• **ACTION ITEM**
Look through the records below, and whenever a line contains "fasterrcnn", copy it.

• **RAW DATA**
»»
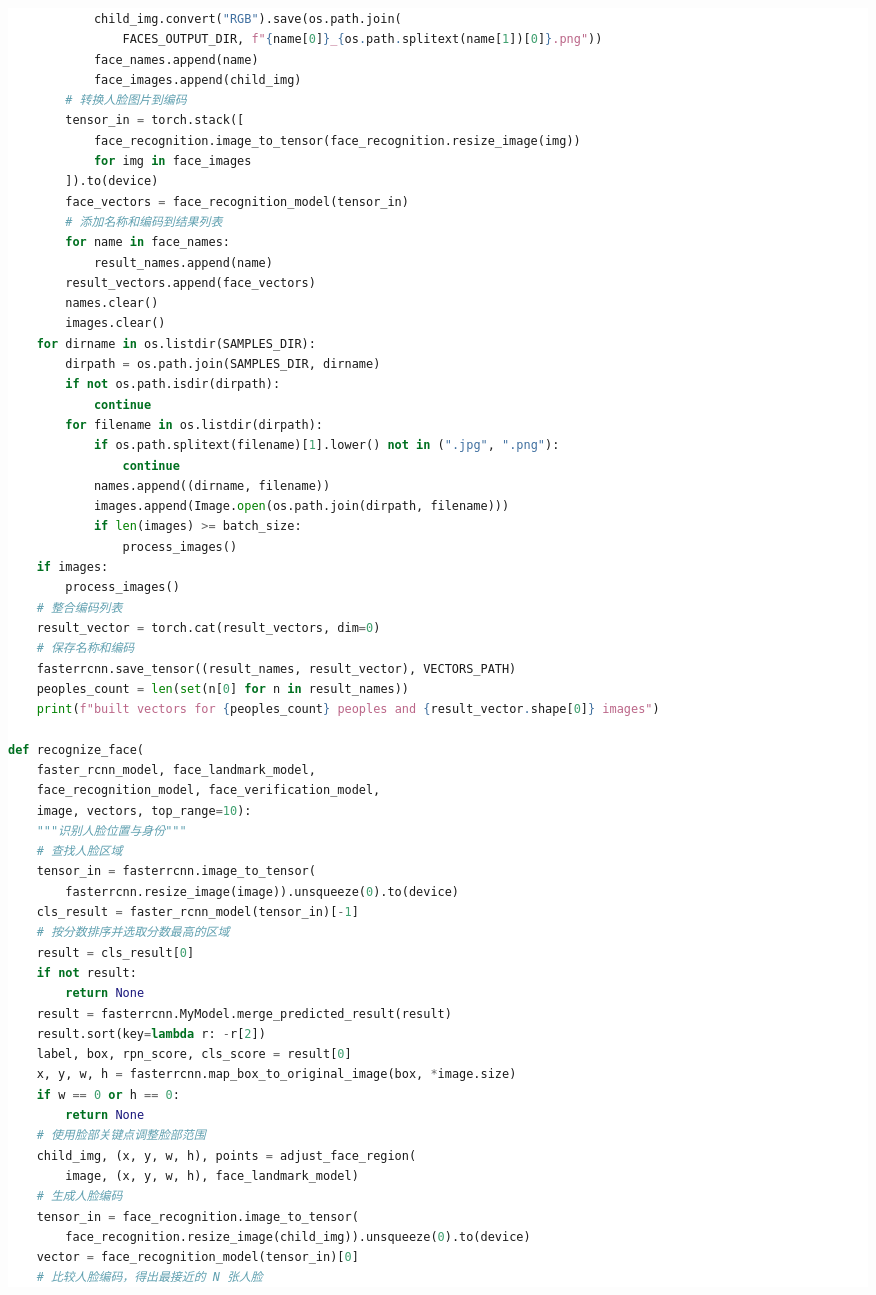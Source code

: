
 ``` python
            child_img.convert("RGB").save(os.path.join(
                FACES_OUTPUT_DIR, f"{name[0]}_{os.path.splitext(name[1])[0]}.png"))
            face_names.append(name)
            face_images.append(child_img)
        # 转换人脸图片到编码
        tensor_in = torch.stack([
            face_recognition.image_to_tensor(face_recognition.resize_image(img))
            for img in face_images
        ]).to(device)
        face_vectors = face_recognition_model(tensor_in)
        # 添加名称和编码到结果列表
        for name in face_names:
            result_names.append(name)
        result_vectors.append(face_vectors)
        names.clear()
        images.clear()
    for dirname in os.listdir(SAMPLES_DIR):
        dirpath = os.path.join(SAMPLES_DIR, dirname)
        if not os.path.isdir(dirpath):
            continue
        for filename in os.listdir(dirpath):
            if os.path.splitext(filename)[1].lower() not in (".jpg", ".png"):
                continue
            names.append((dirname, filename))
            images.append(Image.open(os.path.join(dirpath, filename)))
            if len(images) >= batch_size:
                process_images()
    if images:
        process_images()
    # 整合编码列表
    result_vector = torch.cat(result_vectors, dim=0)
    # 保存名称和编码
    fasterrcnn.save_tensor((result_names, result_vector), VECTORS_PATH)
    peoples_count = len(set(n[0] for n in result_names))
    print(f"built vectors for {peoples_count} peoples and {result_vector.shape[0]} images")

def recognize_face(
    faster_rcnn_model, face_landmark_model,
    face_recognition_model, face_verification_model,
    image, vectors, top_range=10):
    """识别人脸位置与身份"""
    # 查找人脸区域
    tensor_in = fasterrcnn.image_to_tensor(
        fasterrcnn.resize_image(image)).unsqueeze(0).to(device)
    cls_result = faster_rcnn_model(tensor_in)[-1]
    # 按分数排序并选取分数最高的区域
    result = cls_result[0]
    if not result:
        return None
    result = fasterrcnn.MyModel.merge_predicted_result(result)
    result.sort(key=lambda r: -r[2])
    label, box, rpn_score, cls_score = result[0]
    x, y, w, h = fasterrcnn.map_box_to_original_image(box, *image.size)
    if w == 0 or h == 0:
        return None
    # 使用脸部关键点调整脸部范围
    child_img, (x, y, w, h), points = adjust_face_region(
        image, (x, y, w, h), face_landmark_model)
    # 生成人脸编码
    tensor_in = face_recognition.image_to_tensor(
        face_recognition.resize_image(child_img)).unsqueeze(0).to(device)
    vector = face_recognition_model(tensor_in)[0]
    # 比较人脸编码，得出最接近的 N 张人脸
```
««
• **YOUR SOLUTION**
    fasterrcnn.save_tensor((result_names, result_vector), VECTORS_PATH)
    tensor_in = fasterrcnn.image_to_tensor(
        fasterrcnn.resize_image(image)).unsqueeze(0).to(device)
    result = fasterrcnn.MyModel.merge_predicted_result(result)
    x, y, w, h = fasterrcnn.map_box_to_original_image(box, *image.size)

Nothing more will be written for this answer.